(Records for processing)
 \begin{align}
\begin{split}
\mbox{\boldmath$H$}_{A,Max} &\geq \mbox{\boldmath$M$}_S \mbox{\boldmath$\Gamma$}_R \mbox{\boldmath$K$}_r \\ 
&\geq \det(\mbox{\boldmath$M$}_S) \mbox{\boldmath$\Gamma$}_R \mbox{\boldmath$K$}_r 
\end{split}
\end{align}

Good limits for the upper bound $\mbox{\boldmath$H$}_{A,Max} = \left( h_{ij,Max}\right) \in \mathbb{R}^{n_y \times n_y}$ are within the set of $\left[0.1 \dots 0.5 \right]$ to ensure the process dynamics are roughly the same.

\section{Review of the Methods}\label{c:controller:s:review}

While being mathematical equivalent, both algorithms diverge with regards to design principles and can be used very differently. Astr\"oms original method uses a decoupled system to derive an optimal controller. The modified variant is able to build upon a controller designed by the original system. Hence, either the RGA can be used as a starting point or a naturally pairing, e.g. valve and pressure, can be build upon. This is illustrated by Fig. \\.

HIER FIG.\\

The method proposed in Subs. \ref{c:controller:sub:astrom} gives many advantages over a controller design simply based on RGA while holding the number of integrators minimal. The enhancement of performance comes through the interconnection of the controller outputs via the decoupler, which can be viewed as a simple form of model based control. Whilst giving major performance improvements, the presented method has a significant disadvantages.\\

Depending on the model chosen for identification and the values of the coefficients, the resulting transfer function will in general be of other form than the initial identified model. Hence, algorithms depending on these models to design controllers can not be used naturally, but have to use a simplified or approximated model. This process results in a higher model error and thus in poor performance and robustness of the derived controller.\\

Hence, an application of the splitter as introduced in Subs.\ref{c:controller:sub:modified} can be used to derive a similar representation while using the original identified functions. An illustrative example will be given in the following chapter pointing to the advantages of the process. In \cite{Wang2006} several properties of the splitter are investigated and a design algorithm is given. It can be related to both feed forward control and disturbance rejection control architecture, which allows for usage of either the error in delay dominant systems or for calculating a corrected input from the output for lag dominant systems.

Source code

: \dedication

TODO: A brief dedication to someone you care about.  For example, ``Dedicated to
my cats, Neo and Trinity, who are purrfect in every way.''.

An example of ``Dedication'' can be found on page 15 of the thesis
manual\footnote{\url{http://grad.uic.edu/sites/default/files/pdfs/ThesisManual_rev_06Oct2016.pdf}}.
(End Records for processing)
• Problem to solve: Retype every record above exactly.

• Task solution:
 \begin{align}
\begin{split}
\mbox{\boldmath$H$}_{A,Max} &\geq \mbox{\boldmath$M$}_S \mbox{\boldmath$\Gamma$}_R \mbox{\boldmath$K$}_r \\ 
&\geq \det(\mbox{\boldmath$M$}_S) \mbox{\boldmath$\Gamma$}_R \mbox{\boldmath$K$}_r 
\end{split}
\end{align}

Good limits for the upper bound $\mbox{\boldmath$H$}_{A,Max} = \left( h_{ij,Max}\right) \in \mathbb{R}^{n_y \times n_y}$ are within the set of $\left[0.1 \dots 0.5 \right]$ to ensure the process dynamics are roughly the same.

\section{Review of the Methods}\label{c:controller:s:review}

While being mathematical equivalent, both algorithms diverge with regards to design principles and can be used very differently. Astr\"oms original method uses a decoupled system to derive an optimal controller. The modified variant is able to build upon a controller designed by the original system. Hence, either the RGA can be used as a starting point or a naturally pairing, e.g. valve and pressure, can be build upon. This is illustrated by Fig. \\.

HIER FIG.\\

The method proposed in Subs. \ref{c:controller:sub:astrom} gives many advantages over a controller design simply based on RGA while holding the number of integrators minimal. The enhancement of performance comes through the interconnection of the controller outputs via the decoupler, which can be viewed as a simple form of model based control. Whilst giving major performance improvements, the presented method has a significant disadvantages.\\

Depending on the model chosen for identification and the values of the coefficients, the resulting transfer function will in general be of other form than the initial identified model. Hence, algorithms depending on these models to design controllers can not be used naturally, but have to use a simplified or approximated model. This process results in a higher model error and thus in poor performance and robustness of the derived controller.\\

Hence, an application of the splitter as introduced in Subs.\ref{c:controller:sub:modified} can be used to derive a similar representation while using the original identified functions. An illustrative example will be given in the following chapter pointing to the advantages of the process. In \cite{Wang2006} several properties of the splitter are investigated and a design algorithm is given. It can be related to both feed forward control and disturbance rejection control architecture, which allows for usage of either the error in delay dominant systems or for calculating a corrected input from the output for lag dominant systems.

Source code

: \dedication

TODO: A brief dedication to someone you care about.  For example, ``Dedicated to
my cats, Neo and Trinity, who are purrfect in every way.''.

An example of ``Dedication'' can be found on page 15 of the thesis
manual\footnote{\url{http://grad.uic.edu/sites/default/files/pdfs/ThesisManual_rev_06Oct2016.pdf}}.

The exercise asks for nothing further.